» What you have to do
Could you write out each entry exactly as it reads?

___ Source material

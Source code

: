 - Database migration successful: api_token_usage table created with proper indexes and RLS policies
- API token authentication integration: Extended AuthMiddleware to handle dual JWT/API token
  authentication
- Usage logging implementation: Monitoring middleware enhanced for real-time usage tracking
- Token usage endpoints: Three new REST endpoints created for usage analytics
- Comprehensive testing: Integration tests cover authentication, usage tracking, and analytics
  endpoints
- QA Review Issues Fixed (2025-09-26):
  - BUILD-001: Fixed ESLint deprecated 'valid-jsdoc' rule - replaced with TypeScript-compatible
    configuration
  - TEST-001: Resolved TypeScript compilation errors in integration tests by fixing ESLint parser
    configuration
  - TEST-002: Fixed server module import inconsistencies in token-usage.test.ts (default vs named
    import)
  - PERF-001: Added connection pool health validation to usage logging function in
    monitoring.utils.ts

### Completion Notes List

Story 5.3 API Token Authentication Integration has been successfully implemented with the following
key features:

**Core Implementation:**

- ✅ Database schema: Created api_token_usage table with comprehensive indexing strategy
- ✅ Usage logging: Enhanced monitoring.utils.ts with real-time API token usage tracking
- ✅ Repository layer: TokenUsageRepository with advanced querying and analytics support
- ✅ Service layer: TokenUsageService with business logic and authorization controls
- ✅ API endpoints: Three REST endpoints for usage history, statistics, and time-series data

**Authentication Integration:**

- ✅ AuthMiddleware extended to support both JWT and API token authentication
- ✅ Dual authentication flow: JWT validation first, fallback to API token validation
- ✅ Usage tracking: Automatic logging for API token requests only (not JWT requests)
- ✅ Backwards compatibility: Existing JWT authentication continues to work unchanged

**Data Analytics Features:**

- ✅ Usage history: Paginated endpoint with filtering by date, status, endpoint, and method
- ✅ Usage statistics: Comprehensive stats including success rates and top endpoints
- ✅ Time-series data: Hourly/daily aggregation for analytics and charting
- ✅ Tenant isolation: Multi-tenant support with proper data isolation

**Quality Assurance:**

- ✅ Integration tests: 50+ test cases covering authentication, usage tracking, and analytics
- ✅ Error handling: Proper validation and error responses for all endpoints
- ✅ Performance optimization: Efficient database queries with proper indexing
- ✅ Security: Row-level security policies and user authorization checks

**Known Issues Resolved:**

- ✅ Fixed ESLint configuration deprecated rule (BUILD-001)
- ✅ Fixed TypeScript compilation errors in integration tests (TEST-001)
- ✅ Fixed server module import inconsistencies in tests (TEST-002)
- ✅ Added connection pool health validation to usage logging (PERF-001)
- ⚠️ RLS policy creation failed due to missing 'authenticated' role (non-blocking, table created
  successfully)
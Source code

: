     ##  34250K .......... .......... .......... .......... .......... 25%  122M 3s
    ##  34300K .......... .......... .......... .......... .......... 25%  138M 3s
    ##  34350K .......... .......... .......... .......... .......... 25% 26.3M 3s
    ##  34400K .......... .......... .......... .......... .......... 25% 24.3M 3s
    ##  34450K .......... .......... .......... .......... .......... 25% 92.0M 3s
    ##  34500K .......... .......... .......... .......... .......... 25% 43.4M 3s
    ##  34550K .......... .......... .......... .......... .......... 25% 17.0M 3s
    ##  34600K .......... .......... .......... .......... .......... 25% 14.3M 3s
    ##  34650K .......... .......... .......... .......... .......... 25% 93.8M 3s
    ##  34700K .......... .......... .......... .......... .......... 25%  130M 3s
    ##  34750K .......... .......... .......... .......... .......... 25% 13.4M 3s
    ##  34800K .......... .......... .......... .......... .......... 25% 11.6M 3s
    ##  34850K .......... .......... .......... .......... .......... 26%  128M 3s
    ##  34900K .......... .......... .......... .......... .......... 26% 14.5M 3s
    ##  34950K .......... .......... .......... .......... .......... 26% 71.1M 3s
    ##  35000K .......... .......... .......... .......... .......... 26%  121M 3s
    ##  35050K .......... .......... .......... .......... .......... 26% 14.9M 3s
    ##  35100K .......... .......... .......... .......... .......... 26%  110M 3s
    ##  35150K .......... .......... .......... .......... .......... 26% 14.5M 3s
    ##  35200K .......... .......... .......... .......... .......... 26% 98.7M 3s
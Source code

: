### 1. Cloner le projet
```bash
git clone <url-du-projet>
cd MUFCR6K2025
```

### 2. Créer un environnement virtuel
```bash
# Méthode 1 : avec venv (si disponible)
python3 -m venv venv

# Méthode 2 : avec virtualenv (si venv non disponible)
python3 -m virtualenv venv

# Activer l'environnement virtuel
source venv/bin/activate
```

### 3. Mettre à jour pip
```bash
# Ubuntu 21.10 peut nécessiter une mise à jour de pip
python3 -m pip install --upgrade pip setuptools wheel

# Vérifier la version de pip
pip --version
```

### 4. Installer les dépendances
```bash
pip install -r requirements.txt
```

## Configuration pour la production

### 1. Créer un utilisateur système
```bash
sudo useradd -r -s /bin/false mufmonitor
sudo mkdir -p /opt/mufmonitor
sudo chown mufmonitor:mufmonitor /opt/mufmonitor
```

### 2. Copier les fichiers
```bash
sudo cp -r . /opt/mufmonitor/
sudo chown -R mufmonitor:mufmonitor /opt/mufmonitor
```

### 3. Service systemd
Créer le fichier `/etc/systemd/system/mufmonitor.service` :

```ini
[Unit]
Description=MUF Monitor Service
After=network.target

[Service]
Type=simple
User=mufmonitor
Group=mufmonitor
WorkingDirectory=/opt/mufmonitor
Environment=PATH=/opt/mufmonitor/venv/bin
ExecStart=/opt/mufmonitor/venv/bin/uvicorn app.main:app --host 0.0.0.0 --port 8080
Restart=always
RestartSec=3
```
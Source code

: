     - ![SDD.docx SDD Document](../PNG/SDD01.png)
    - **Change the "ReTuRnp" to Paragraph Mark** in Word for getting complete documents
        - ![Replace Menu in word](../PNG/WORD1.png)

______

» Output for this task
Source code

: - Database migration successful: api_token_usage table created with proper indexes and RLS policies
- API token authentication integration: Extended AuthMiddleware to handle dual JWT/API token
  authentication
- Usage logging implementation: Monitoring middleware enhanced for real-time usage tracking
- Token usage endpoints: Three new REST endpoints created for usage analytics
- Comprehensive testing: Integration tests cover authentication, usage tracking, and analytics
  endpoints
- QA Review Issues Fixed (2025-09-26):
  - BUILD-001: Fixed ESLint deprecated 'valid-jsdoc' rule - replaced with TypeScript-compatible
    configuration
  - TEST-001: Resolved TypeScript compilation errors in integration tests by fixing ESLint parser
    configuration
  - TEST-002: Fixed server module import inconsistencies in token-usage.test.ts (default vs named
    import)
  - PERF-001: Added connection pool health validation to usage logging function in
    monitoring.utils.ts

### Completion Notes List

Story 5.3 API Token Authentication Integration has been successfully implemented with the following
key features:

**Core Implementation:**

- ✅ Database schema: Created api_token_usage table with comprehensive indexing strategy
- ✅ Usage logging: Enhanced monitoring.utils.ts with real-time API token usage tracking
- ✅ Repository layer: TokenUsageRepository with advanced querying and analytics support
- ✅ Service layer: TokenUsageService with business logic and authorization controls
- ✅ API endpoints: Three REST endpoints for usage history, statistics, and time-series data

**Authentication Integration:**

- ✅ AuthMiddleware extended to support both JWT and API token authentication
- ✅ Dual authentication flow: JWT validation first, fallback to API token validation
- ✅ Usage tracking: Automatic logging for API token requests only (not JWT requests)
- ✅ Backwards compatibility: Existing JWT authentication continues to work unchanged

**Data Analytics Features:**

- ✅ Usage history: Paginated endpoint with filtering by date, status, endpoint, and method
- ✅ Usage statistics: Comprehensive stats including success rates and top endpoints
- ✅ Time-series data: Hourly/daily aggregation for analytics and charting
- ✅ Tenant isolation: Multi-tenant support with proper data isolation

**Quality Assurance:**

- ✅ Integration tests: 50+ test cases covering authentication, usage tracking, and analytics
- ✅ Error handling: Proper validation and error responses for all endpoints
- ✅ Performance optimization: Efficient database queries with proper indexing
- ✅ Security: Row-level security policies and user authorization checks

**Known Issues Resolved:**

- ✅ Fixed ESLint configuration deprecated rule (BUILD-001)
- ✅ Fixed TypeScript compilation errors in integration tests (TEST-001)
- ✅ Fixed server module import inconsistencies in tests (TEST-002)
- ✅ Added connection pool health validation to usage logging (PERF-001)
- ⚠️ RLS policy creation failed due to missing 'authenticated' role (non-blocking, table created
  successfully)
Source code

:     ##  34250K .......... .......... .......... .......... .......... 25%  122M 3s
    ##  34300K .......... .......... .......... .......... .......... 25%  138M 3s
    ##  34350K .......... .......... .......... .......... .......... 25% 26.3M 3s
    ##  34400K .......... .......... .......... .......... .......... 25% 24.3M 3s
    ##  34450K .......... .......... .......... .......... .......... 25% 92.0M 3s
    ##  34500K .......... .......... .......... .......... .......... 25% 43.4M 3s
    ##  34550K .......... .......... .......... .......... .......... 25% 17.0M 3s
    ##  34600K .......... .......... .......... .......... .......... 25% 14.3M 3s
    ##  34650K .......... .......... .......... .......... .......... 25% 93.8M 3s
    ##  34700K .......... .......... .......... .......... .......... 25%  130M 3s
    ##  34750K .......... .......... .......... .......... .......... 25% 13.4M 3s
    ##  34800K .......... .......... .......... .......... .......... 25% 11.6M 3s
    ##  34850K .......... .......... .......... .......... .......... 26%  128M 3s
    ##  34900K .......... .......... .......... .......... .......... 26% 14.5M 3s
    ##  34950K .......... .......... .......... .......... .......... 26% 71.1M 3s
    ##  35000K .......... .......... .......... .......... .......... 26%  121M 3s
    ##  35050K .......... .......... .......... .......... .......... 26% 14.9M 3s
    ##  35100K .......... .......... .......... .......... .......... 26%  110M 3s
    ##  35150K .......... .......... .......... .......... .......... 26% 14.5M 3s
    ##  35200K .......... .......... .......... .......... .......... 26% 98.7M 3s
Source code

:### 1. Cloner le projet
```bash
git clone <url-du-projet>
cd MUFCR6K2025
```

### 2. Créer un environnement virtuel
```bash
# Méthode 1 : avec venv (si disponible)
python3 -m venv venv

# Méthode 2 : avec virtualenv (si venv non disponible)
python3 -m virtualenv venv

# Activer l'environnement virtuel
source venv/bin/activate
```

### 3. Mettre à jour pip
```bash
# Ubuntu 21.10 peut nécessiter une mise à jour de pip
python3 -m pip install --upgrade pip setuptools wheel

# Vérifier la version de pip
pip --version
```

### 4. Installer les dépendances
```bash
pip install -r requirements.txt
```

## Configuration pour la production

### 1. Créer un utilisateur système
```bash
sudo useradd -r -s /bin/false mufmonitor
sudo mkdir -p /opt/mufmonitor
sudo chown mufmonitor:mufmonitor /opt/mufmonitor
```

### 2. Copier les fichiers
```bash
sudo cp -r . /opt/mufmonitor/
sudo chown -R mufmonitor:mufmonitor /opt/mufmonitor
```

### 3. Service systemd
Créer le fichier `/etc/systemd/system/mufmonitor.service` :

```ini
[Unit]
Description=MUF Monitor Service
After=network.target

[Service]
Type=simple
User=mufmonitor
Group=mufmonitor
WorkingDirectory=/opt/mufmonitor
Environment=PATH=/opt/mufmonitor/venv/bin
ExecStart=/opt/mufmonitor/venv/bin/uvicorn app.main:app --host 0.0.0.0 --port 8080
Restart=always
RestartSec=3
```
Source code

:     - ![SDD.docx SDD Document](../PNG/SDD01.png)
    - **Change the "ReTuRnp" to Paragraph Mark** in Word for getting complete documents
        - ![Replace Menu in word](../PNG/WORD1.png)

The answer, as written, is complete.